BPJS Ketenagakerjaan

Jangan Salah! Perbedaan BPJS Ketenagakerjaan & BPJS Kesehatan

Sudah bukan rahasia lagi, kalau pemerintah Indonesia telah memberikan fasilitas jaminan kesehatan sosial untuk seluruh lapisan masyarakat. Dengan dibentuknya Badan Penyelenggara Jaminan Sosial (BPJS), dan program yang ada di dalamnya bisa memberikan jaminan, bagi siapapun.

Namun, hingga sekarang tidak sedikit masyarakat yang masing bingung membedakan Badan Penyelenggara Jaminan Sosial (BPJS) Kesehatan Vs Ketenagakerjaan. Lantas, apa perbedaan antara keduanya?

 

Perbedaan BPJS Kesehatan dan Ketenagakerjaan Dilihat Dari Segi Fungsi

Seperti yang sudah tertulis dalam peraturan, Undang-Undang Nomor 24 tahun 2011. Adanya BPJS memiliki fungsi agar bisa menggantikan beberapa lembaga Jaminan Sosial sebelumnya, seperti Askes yang diganti jadi BPJS Kesehatan. Sementara Jamsostek diganti menjadi BPJS Ketenagakerjaan.
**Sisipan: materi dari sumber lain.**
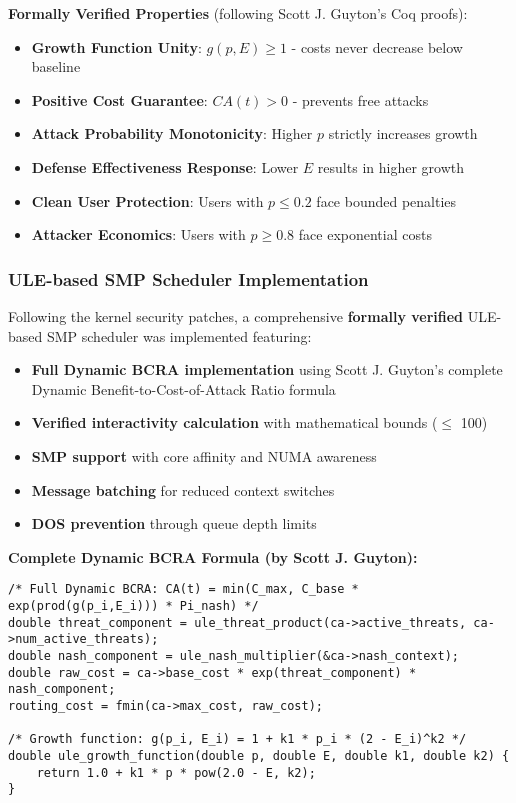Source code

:\documentclass[11pt,a4paper]{article}
\begin{document}
\textbf{Formally Verified Properties} (following Scott J. Guyton's Coq proofs):
\begin{itemize}
    \item \textbf{Growth Function Unity}: $g(p,E) \geq 1$ - costs never decrease below baseline
    \item \textbf{Positive Cost Guarantee}: $CA(t) > 0$ - prevents free attacks
    \item \textbf{Attack Probability Monotonicity}: Higher $p$ strictly increases growth
    \item \textbf{Defense Effectiveness Response}: Lower $E$ results in higher growth
    \item \textbf{Clean User Protection}: Users with $p \leq 0.2$ face bounded penalties
    \item \textbf{Attacker Economics}: Users with $p \geq 0.8$ face exponential costs
\end{itemize}

\subsubsection{ULE-based SMP Scheduler Implementation}

Following the kernel security patches, a comprehensive \textbf{formally verified} ULE-based SMP scheduler was implemented featuring:

\begin{itemize}
    \item \textbf{Full Dynamic BCRA implementation} using Scott J. Guyton's complete Dynamic Benefit-to-Cost-of-Attack Ratio formula
    \item \textbf{Verified interactivity calculation} with mathematical bounds ($\leq$ 100)
    \item \textbf{SMP support} with core affinity and NUMA awareness
    \item \textbf{Message batching} for reduced context switches
    \item \textbf{DOS prevention} through queue depth limits
\end{itemize}

\textbf{Complete Dynamic BCRA Formula (by Scott J. Guyton):}
\begin{lstlisting}[style=cstyle]
/* Full Dynamic BCRA: CA(t) = min(C_max, C_base * exp(prod(g(p_i,E_i))) * Pi_nash) */
double threat_component = ule_threat_product(ca->active_threats, ca->num_active_threats);
double nash_component = ule_nash_multiplier(&ca->nash_context);
double raw_cost = ca->base_cost * exp(threat_component) * nash_component;
routing_cost = fmin(ca->max_cost, raw_cost);

/* Growth function: g(p_i, E_i) = 1 + k1 * p_i * (2 - E_i)^k2 */
double ule_growth_function(double p, double E, double k1, double k2) {
    return 1.0 + k1 * p * pow(2.0 - E, k2);
}
\end{lstlisting}
\end{document}
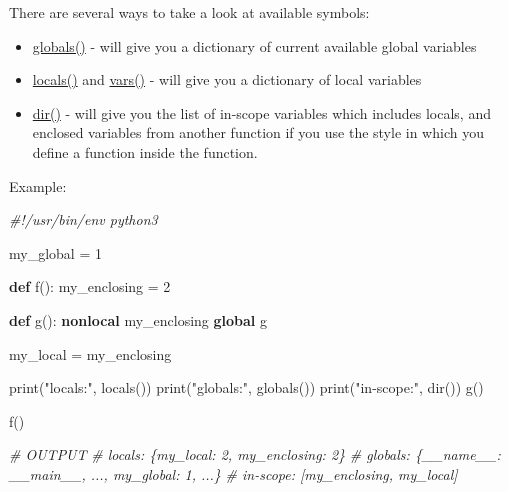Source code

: \documentclass[
]{article}
\newenvironment{Shaded}{}{}
\newcommand{\BuiltInTok}[1]{#1}
\newcommand{\CommentTok}[1]{\textcolor[rgb]{0.38,0.63,0.69}{\textit{#1}}}
\newcommand{\DecValTok}[1]{\textcolor[rgb]{0.25,0.63,0.44}{#1}}
\newcommand{\KeywordTok}[1]{\textcolor[rgb]{0.00,0.44,0.13}{\textbf{#1}}}
\newcommand{\NormalTok}[1]{#1}
\newcommand{\OperatorTok}[1]{\textcolor[rgb]{0.40,0.40,0.40}{#1}}
\newcommand{\StringTok}[1]{\textcolor[rgb]{0.25,0.44,0.63}{#1}}
\begin{document}
There are several ways to take a look at available symbols:

\begin{itemize}
\item
  \href{https://docs.python.org/3/library/functions.html\#globals}{globals()}
  - will give you a dictionary of current available global variables
\item
  \href{https://docs.python.org/3/library/functions.html\#locals}{locals()}
  and
  \href{https://docs.python.org/3/library/functions.html\#vars}{vars()}
  - will give you a dictionary of local variables
\item
  \href{https://docs.python.org/3/library/functions.html\#dir}{dir()} -
  will give you the list of in-scope variables which includes locals,
  and enclosed variables from another function if you use the style in
  which you define a function inside the function.
\end{itemize}

Example:

\begin{Shaded}
\begin{Highlighting}[]
\CommentTok{\#!/usr/bin/env python3}

\NormalTok{my\_global }\OperatorTok{=} \DecValTok{1}

\KeywordTok{def}\NormalTok{ f():}
\NormalTok{  my\_enclosing }\OperatorTok{=} \DecValTok{2}

  \KeywordTok{def}\NormalTok{ g():}
    \KeywordTok{nonlocal}\NormalTok{ my\_enclosing}
    \KeywordTok{global}\NormalTok{ g}

\NormalTok{    my\_local }\OperatorTok{=}\NormalTok{ my\_enclosing}

    \BuiltInTok{print}\NormalTok{(}\StringTok{"locals:"}\NormalTok{, }\BuiltInTok{locals}\NormalTok{())}
    \BuiltInTok{print}\NormalTok{(}\StringTok{"globals:"}\NormalTok{, }\BuiltInTok{globals}\NormalTok{())}
    \BuiltInTok{print}\NormalTok{(}\StringTok{"in{-}scope:"}\NormalTok{, }\BuiltInTok{dir}\NormalTok{())}
\NormalTok{  g()}

\NormalTok{f()}

\CommentTok{\# OUTPUT}
\CommentTok{\#   locals: \{\textquotesingle{}my\_local\textquotesingle{}: 2, \textquotesingle{}my\_enclosing\textquotesingle{}: 2\}}
\CommentTok{\#   globals: \{\textquotesingle{}\_\_name\_\_\textquotesingle{}: \textquotesingle{}\_\_main\_\_\textquotesingle{}, ..., \textquotesingle{}my\_global\textquotesingle{}: 1, ...\}}
\CommentTok{\#   in{-}scope: [\textquotesingle{}my\_enclosing\textquotesingle{}, \textquotesingle{}my\_local\textquotesingle{}]}
\end{Highlighting}
\end{Shaded}
\end{document}
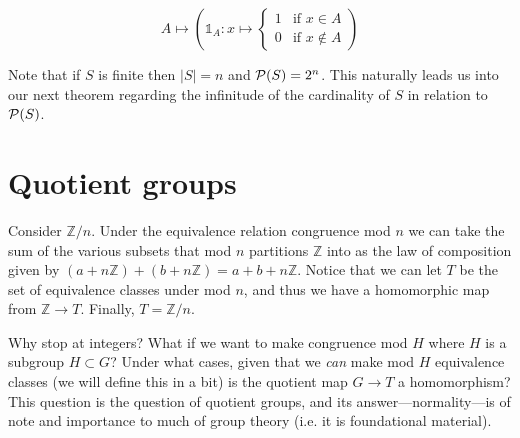 \documentclass{report}
\begin{document}
\[
A \mapsto \left(\mathbb{1}_A : x \mapsto \begin{cases}
  1 & \text{if } x \in A \\
  0 & \text{if } x \not\in A
\end{cases}\right)
\]

Note that if \(S\) is finite then \(|S| = n\) and \(\mcP(S) = 2^n\). This naturally leads us into our next theorem regarding the infinitude of the cardinality of \(S\) in relation to \(\mcP(S)\).
\section{Quotient groups}

Consider \(\mathbb{Z} / n\). Under the equivalence relation congruence mod \(n\) we can take the sum of the various subsets that mod \(n\) partitions \(\mathbb{Z}\) into as the law of composition given by \((a + n\mathbb{Z}) + (b + n\mathbb{Z}) = a + b + n\mathbb{Z}\). Notice that we can let \(T\) be the set of equivalence classes under mod \(n\), and thus we have a homomorphic map from \(\mathbb{Z} \to T\). Finally, \(T = \mathbb{Z} / n\).

Why stop at integers? What if we want to make congruence mod \(H\) where \(H\) is a subgroup \(H \subset G\)? Under what cases, given that we \emph{can} make mod \(H\) equivalence classes (we will define this in a bit) is the quotient map \(G \to T\) a homomorphism? This question is the question of quotient groups, and its answer---normality---is of note and importance to much of group theory (i.e. it is foundational material).
\pagebreak
{}
\end{document}
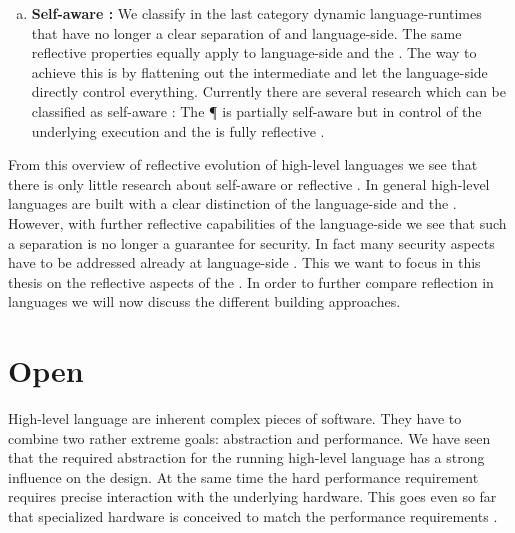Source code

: \begin{enumerate}[a)]
\item \textbf{Self-aware \VM:}
	We classify in the last category dynamic language-runtimes that have no longer a clear separation of \VM and language-side.
	The same reflective properties equally apply to language-side and the \VM.
	The way to achieve this is by flattening out the intermediate \VM and let the language-side directly control everything.
	Currently there are several research \VMs which can be classified as self-aware \VMs: The \P \VM \cite{Verw12a} is partially self-aware but in control of the underlying execution and the \Klein \VM is fully reflective \cite{Unga05a}. 
\end{enumerate}

\noindent From this overview of reflective evolution of high-level languages we see that there is only little research about self-aware \VMs or reflective \VMs.
In general high-level languages are built with a clear distinction of the language-side and the \VM.
However, with further reflective capabilities of the language-side we see that such a separation is no longer a guarantee for security.
In fact many security aspects have to be addressed already at language-side \cite{??}.
This we want to focus in this thesis on the reflective aspects of the \VM.
In order to further compare reflection in languages we will now discuss the different \VM building approaches. 

\section{Open \VMs}

High-level language \VMs are inherent complex pieces of software.
They have to combine two rather extreme goals: abstraction and performance.
We have seen that the required abstraction for the running high-level language has a strong influence on the \VM design.
At the same time the hard performance requirement requires precise interaction with the underlying hardware.
This goes even so far that specialized hardware is conceived to match the performance requirements \cite{Clic05a}.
Sementara itu, bila melihat pada fungsinya, BPJS Kesehatan akan memberikan fasilitas jaminan sosial untuk seluruhan lapisan masyarakat Indonesia.

Nah, untuk BPJS Ketenagakerjaan fasilitas yang akan diberikan adalah Jaminan Sosial seperti Jaminan Hari Tua (JHT), Jaminan Kecelakaan Kerja (JKK), dan Jaminan Kematian (JK), BPJS Ketenagakerjaan lebih difokuskan untuk memberi perlindungan kesehatan kepada masyarakat pekerja yang ada di indonesia agar mendapat perlindungan .

 

Baca Juga : Begini cara cepat dan tepat mencairkan dana BPJS Ketenagakerjaan

 

Penggantian Nama Lembaga

Proses penggantian nama BPJS Kesehatan dilakukan pada tanggal 1 Januari 2014. Saat itu namanya adalah PT Askes, kemudian diubah menjadi BPJS Kesehatan. Sementara untuk Program Jaminan Pemeliharaan Kesehatan (JPK), yang sebelumnya adalah Jamsostek, kemudian berubah menjadi JKN pada BPJS Kesehatan. Program JKN merupakan salah satu program yang diwajibkan untuk diikuti oleh seluruh masyarakat Indonesia.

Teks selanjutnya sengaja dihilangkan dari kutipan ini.